# [DATASET CONTENT]
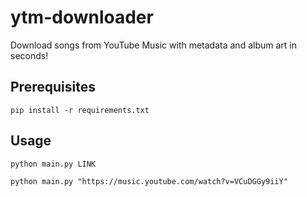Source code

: # ytm-downloader

Download songs from YouTube Music with metadata and album art in seconds!

## Prerequisites

``
pip install -r requirements.txt
``

## Usage

``
python main.py LINK
``

``
python main.py "https://music.youtube.com/watch?v=VCuDGGy9iiY"
``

# [AIM OF THE TASK]
Look through the data and gather every line with the string "python" in it.

# [FINISHED TASK]
python main.py LINK
python main.py "https://music.youtube.com/watch?v=VCuDGGy9iiY"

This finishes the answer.